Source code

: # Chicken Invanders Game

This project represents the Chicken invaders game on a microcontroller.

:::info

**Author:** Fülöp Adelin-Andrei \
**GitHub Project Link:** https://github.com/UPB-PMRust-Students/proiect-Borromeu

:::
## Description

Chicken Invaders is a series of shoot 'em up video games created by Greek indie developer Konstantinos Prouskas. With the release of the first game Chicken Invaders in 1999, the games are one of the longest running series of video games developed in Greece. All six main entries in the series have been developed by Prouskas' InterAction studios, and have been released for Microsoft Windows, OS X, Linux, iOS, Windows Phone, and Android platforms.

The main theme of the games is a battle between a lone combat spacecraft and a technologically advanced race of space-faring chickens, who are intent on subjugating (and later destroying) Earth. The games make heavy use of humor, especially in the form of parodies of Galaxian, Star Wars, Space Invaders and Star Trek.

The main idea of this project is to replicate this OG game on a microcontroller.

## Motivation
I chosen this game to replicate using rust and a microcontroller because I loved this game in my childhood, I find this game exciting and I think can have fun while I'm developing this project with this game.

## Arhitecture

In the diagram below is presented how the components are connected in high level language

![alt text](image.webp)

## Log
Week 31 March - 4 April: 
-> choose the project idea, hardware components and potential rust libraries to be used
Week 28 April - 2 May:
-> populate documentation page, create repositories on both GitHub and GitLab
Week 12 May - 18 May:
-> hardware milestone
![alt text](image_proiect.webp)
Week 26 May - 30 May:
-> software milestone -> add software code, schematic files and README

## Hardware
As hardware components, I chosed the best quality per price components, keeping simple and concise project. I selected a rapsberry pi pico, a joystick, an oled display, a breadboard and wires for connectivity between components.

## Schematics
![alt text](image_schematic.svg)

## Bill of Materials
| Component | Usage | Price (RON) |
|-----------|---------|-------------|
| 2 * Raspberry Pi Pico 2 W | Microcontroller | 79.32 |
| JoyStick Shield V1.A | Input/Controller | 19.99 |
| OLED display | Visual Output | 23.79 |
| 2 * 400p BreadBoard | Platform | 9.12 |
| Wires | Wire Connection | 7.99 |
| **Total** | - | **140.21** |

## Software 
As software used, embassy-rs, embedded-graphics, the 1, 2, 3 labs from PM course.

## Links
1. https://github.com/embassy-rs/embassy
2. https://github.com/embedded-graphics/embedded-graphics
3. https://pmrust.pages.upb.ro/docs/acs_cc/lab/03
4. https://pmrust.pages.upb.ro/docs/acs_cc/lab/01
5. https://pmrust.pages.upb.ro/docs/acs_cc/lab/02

++++++++

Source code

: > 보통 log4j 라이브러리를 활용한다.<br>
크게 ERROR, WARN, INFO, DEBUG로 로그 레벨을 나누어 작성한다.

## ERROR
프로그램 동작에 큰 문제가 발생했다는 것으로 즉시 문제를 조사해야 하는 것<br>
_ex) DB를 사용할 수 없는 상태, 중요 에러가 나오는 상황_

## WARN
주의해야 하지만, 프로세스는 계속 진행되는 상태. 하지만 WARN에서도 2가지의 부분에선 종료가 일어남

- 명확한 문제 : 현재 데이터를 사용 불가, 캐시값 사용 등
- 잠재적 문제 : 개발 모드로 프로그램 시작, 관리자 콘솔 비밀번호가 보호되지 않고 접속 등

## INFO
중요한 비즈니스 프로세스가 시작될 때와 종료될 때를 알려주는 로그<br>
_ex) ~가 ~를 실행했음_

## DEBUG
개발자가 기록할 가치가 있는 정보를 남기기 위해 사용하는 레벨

++++++++

### PROBLEM DETAILS:
Given the records above, reproduce precisely and only the lines between the line holding "4. https://pmrust.pages.upb.ro/docs/acs_cc/lab/01" and the line holding "5. https://pmrust.pages.upb.ro/docs/acs_cc/lab/02", inclusive.

### FINISHED EXERCISE:
4. https://pmrust.pages.upb.ro/docs/acs_cc/lab/01
5. https://pmrust.pages.upb.ro/docs/acs_cc/lab/02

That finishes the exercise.